BRIEF: Reproduce all of the entries below exactly, without a single change.

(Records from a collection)

★ ★ ★

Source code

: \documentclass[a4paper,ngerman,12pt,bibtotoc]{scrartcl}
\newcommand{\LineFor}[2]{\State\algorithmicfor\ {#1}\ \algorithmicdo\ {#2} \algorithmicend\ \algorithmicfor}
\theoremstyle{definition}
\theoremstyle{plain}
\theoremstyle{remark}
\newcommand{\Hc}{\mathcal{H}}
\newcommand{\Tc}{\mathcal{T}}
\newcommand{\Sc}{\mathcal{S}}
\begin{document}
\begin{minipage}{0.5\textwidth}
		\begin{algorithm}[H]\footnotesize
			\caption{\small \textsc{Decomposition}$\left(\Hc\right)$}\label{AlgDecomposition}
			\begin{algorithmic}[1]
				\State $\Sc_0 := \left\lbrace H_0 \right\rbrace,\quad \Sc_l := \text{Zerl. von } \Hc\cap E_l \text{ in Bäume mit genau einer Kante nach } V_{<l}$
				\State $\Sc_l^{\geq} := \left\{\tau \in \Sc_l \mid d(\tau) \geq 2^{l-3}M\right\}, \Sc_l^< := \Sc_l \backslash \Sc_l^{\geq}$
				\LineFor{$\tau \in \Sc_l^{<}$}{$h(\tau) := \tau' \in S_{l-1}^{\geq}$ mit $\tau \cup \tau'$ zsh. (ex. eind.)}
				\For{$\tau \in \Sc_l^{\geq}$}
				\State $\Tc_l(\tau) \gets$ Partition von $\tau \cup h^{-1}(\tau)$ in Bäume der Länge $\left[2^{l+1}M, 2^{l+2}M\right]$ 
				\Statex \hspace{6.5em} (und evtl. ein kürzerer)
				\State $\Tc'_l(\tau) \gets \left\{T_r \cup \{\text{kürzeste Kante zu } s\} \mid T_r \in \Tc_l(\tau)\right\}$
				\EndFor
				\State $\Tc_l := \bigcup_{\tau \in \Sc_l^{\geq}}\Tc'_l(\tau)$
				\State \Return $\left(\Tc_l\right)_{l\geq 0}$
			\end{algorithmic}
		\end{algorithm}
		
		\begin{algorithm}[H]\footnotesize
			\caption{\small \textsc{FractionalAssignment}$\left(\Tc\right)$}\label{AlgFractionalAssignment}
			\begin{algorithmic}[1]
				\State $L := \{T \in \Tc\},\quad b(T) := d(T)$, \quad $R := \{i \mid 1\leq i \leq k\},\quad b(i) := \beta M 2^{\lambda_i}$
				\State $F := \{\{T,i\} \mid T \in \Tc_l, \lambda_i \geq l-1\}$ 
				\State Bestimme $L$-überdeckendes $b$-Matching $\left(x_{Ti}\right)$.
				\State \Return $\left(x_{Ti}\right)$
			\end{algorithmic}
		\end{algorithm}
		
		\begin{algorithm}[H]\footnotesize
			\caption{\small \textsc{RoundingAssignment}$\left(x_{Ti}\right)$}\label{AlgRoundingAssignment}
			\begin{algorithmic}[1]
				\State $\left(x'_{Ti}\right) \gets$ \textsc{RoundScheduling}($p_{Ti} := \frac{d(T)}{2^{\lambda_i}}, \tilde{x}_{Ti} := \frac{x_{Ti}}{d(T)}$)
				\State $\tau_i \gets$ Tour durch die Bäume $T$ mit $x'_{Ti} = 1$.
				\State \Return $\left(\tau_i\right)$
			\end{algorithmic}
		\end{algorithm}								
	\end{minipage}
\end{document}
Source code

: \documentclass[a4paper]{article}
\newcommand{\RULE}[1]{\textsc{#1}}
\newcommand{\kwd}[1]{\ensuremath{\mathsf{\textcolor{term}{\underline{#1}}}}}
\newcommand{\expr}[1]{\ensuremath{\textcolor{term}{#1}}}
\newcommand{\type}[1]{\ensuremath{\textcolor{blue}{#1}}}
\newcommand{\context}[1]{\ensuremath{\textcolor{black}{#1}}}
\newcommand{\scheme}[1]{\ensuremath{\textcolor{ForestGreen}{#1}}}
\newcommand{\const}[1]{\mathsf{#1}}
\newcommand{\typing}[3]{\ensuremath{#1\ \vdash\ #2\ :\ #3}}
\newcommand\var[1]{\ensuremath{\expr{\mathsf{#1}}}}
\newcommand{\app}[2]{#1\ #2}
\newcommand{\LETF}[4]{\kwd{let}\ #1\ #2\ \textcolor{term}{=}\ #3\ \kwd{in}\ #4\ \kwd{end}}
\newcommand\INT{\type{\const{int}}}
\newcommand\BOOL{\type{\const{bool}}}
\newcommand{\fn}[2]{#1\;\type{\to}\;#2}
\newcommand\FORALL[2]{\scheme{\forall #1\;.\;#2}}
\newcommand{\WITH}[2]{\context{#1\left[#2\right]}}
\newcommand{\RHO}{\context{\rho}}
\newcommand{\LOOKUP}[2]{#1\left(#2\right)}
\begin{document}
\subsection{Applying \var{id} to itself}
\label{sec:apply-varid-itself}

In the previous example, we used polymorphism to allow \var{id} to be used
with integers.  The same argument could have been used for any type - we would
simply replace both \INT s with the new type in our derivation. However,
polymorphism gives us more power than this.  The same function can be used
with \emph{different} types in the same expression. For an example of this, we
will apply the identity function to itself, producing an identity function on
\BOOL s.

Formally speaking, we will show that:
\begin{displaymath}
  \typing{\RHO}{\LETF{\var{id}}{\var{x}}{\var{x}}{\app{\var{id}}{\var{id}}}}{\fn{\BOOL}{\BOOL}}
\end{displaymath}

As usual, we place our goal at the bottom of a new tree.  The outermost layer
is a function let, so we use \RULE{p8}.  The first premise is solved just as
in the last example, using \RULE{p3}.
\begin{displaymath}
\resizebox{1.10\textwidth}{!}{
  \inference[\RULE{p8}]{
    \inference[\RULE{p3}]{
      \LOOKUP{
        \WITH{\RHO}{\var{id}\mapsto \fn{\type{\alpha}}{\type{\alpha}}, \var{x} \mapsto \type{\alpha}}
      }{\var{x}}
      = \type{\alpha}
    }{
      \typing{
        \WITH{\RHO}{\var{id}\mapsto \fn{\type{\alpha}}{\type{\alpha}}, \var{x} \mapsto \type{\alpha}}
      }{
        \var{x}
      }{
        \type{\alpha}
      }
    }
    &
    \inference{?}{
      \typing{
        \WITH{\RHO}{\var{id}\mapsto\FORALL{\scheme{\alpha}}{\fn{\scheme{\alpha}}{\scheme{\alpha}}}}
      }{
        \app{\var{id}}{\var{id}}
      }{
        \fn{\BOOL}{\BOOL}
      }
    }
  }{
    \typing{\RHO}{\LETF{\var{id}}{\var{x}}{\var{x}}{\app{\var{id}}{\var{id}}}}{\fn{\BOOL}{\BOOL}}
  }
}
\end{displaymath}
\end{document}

★ ★ ★

ANSWER FOR THIS EXERCISE:
Source code

: \documentclass[a4paper,ngerman,12pt,bibtotoc]{scrartcl}
\newcommand{\LineFor}[2]{\State\algorithmicfor\ {#1}\ \algorithmicdo\ {#2} \algorithmicend\ \algorithmicfor}
\theoremstyle{definition}
\theoremstyle{plain}
\theoremstyle{remark}
\newcommand{\Hc}{\mathcal{H}}
\newcommand{\Tc}{\mathcal{T}}
\newcommand{\Sc}{\mathcal{S}}
\begin{document}
\begin{minipage}{0.5\textwidth}
		\begin{algorithm}[H]\footnotesize
			\caption{\small \textsc{Decomposition}$\left(\Hc\right)$}\label{AlgDecomposition}
			\begin{algorithmic}[1]
				\State $\Sc_0 := \left\lbrace H_0 \right\rbrace,\quad \Sc_l := \text{Zerl. von } \Hc\cap E_l \text{ in Bäume mit genau einer Kante nach } V_{<l}$
				\State $\Sc_l^{\geq} := \left\{\tau \in \Sc_l \mid d(\tau) \geq 2^{l-3}M\right\}, \Sc_l^< := \Sc_l \backslash \Sc_l^{\geq}$
				\LineFor{$\tau \in \Sc_l^{<}$}{$h(\tau) := \tau' \in S_{l-1}^{\geq}$ mit $\tau \cup \tau'$ zsh. (ex. eind.)}
				\For{$\tau \in \Sc_l^{\geq}$}
				\State $\Tc_l(\tau) \gets$ Partition von $\tau \cup h^{-1}(\tau)$ in Bäume der Länge $\left[2^{l+1}M, 2^{l+2}M\right]$ 
				\Statex \hspace{6.5em} (und evtl. ein kürzerer)
				\State $\Tc'_l(\tau) \gets \left\{T_r \cup \{\text{kürzeste Kante zu } s\} \mid T_r \in \Tc_l(\tau)\right\}$
				\EndFor
				\State $\Tc_l := \bigcup_{\tau \in \Sc_l^{\geq}}\Tc'_l(\tau)$
				\State \Return $\left(\Tc_l\right)_{l\geq 0}$
			\end{algorithmic}
		\end{algorithm}
		
		\begin{algorithm}[H]\footnotesize
			\caption{\small \textsc{FractionalAssignment}$\left(\Tc\right)$}\label{AlgFractionalAssignment}
			\begin{algorithmic}[1]
				\State $L := \{T \in \Tc\},\quad b(T) := d(T)$, \quad $R := \{i \mid 1\leq i \leq k\},\quad b(i) := \beta M 2^{\lambda_i}$
				\State $F := \{\{T,i\} \mid T \in \Tc_l, \lambda_i \geq l-1\}$ 
				\State Bestimme $L$-überdeckendes $b$-Matching $\left(x_{Ti}\right)$.
				\State \Return $\left(x_{Ti}\right)$
			\end{algorithmic}
		\end{algorithm}
		
		\begin{algorithm}[H]\footnotesize
			\caption{\small \textsc{RoundingAssignment}$\left(x_{Ti}\right)$}\label{AlgRoundingAssignment}
			\begin{algorithmic}[1]
				\State $\left(x'_{Ti}\right) \gets$ \textsc{RoundScheduling}($p_{Ti} := \frac{d(T)}{2^{\lambda_i}}, \tilde{x}_{Ti} := \frac{x_{Ti}}{d(T)}$)
				\State $\tau_i \gets$ Tour durch die Bäume $T$ mit $x'_{Ti} = 1$.
				\State \Return $\left(\tau_i\right)$
			\end{algorithmic}
		\end{algorithm}								
	\end{minipage}
\end{document}
Source code

: \documentclass[a4paper]{article}
\newcommand{\RULE}[1]{\textsc{#1}}
\newcommand{\kwd}[1]{\ensuremath{\mathsf{\textcolor{term}{\underline{#1}}}}}
\newcommand{\expr}[1]{\ensuremath{\textcolor{term}{#1}}}
\newcommand{\type}[1]{\ensuremath{\textcolor{blue}{#1}}}
\newcommand{\context}[1]{\ensuremath{\textcolor{black}{#1}}}
\newcommand{\scheme}[1]{\ensuremath{\textcolor{ForestGreen}{#1}}}
\newcommand{\const}[1]{\mathsf{#1}}
\newcommand{\typing}[3]{\ensuremath{#1\ \vdash\ #2\ :\ #3}}
\newcommand\var[1]{\ensuremath{\expr{\mathsf{#1}}}}
\newcommand{\app}[2]{#1\ #2}
\newcommand{\LETF}[4]{\kwd{let}\ #1\ #2\ \textcolor{term}{=}\ #3\ \kwd{in}\ #4\ \kwd{end}}
\newcommand\INT{\type{\const{int}}}
\newcommand\BOOL{\type{\const{bool}}}
\newcommand{\fn}[2]{#1\;\type{\to}\;#2}
\newcommand\FORALL[2]{\scheme{\forall #1\;.\;#2}}
\newcommand{\WITH}[2]{\context{#1\left[#2\right]}}
\newcommand{\RHO}{\context{\rho}}
\newcommand{\LOOKUP}[2]{#1\left(#2\right)}
\begin{document}
\subsection{Applying \var{id} to itself}
\label{sec:apply-varid-itself}

In the previous example, we used polymorphism to allow \var{id} to be used
with integers.  The same argument could have been used for any type - we would
simply replace both \INT s with the new type in our derivation. However,
polymorphism gives us more power than this.  The same function can be used
with \emph{different} types in the same expression. For an example of this, we
will apply the identity function to itself, producing an identity function on
\BOOL s.

Formally speaking, we will show that:
\begin{displaymath}
  \typing{\RHO}{\LETF{\var{id}}{\var{x}}{\var{x}}{\app{\var{id}}{\var{id}}}}{\fn{\BOOL}{\BOOL}}
\end{displaymath}

As usual, we place our goal at the bottom of a new tree.  The outermost layer
is a function let, so we use \RULE{p8}.  The first premise is solved just as
in the last example, using \RULE{p3}.
\begin{displaymath}
\resizebox{1.10\textwidth}{!}{
  \inference[\RULE{p8}]{
    \inference[\RULE{p3}]{
      \LOOKUP{
        \WITH{\RHO}{\var{id}\mapsto \fn{\type{\alpha}}{\type{\alpha}}, \var{x} \mapsto \type{\alpha}}
      }{\var{x}}
      = \type{\alpha}
    }{
      \typing{
        \WITH{\RHO}{\var{id}\mapsto \fn{\type{\alpha}}{\type{\alpha}}, \var{x} \mapsto \type{\alpha}}
      }{
        \var{x}
      }{
        \type{\alpha}
      }
    }
    &
    \inference{?}{
      \typing{
        \WITH{\RHO}{\var{id}\mapsto\FORALL{\scheme{\alpha}}{\fn{\scheme{\alpha}}{\scheme{\alpha}}}}
      }{
        \app{\var{id}}{\var{id}}
      }{
        \fn{\BOOL}{\BOOL}
      }
    }
  }{
    \typing{\RHO}{\LETF{\var{id}}{\var{x}}{\var{x}}{\app{\var{id}}{\var{id}}}}{\fn{\BOOL}{\BOOL}}
  }
}
\end{displaymath}
\end{document}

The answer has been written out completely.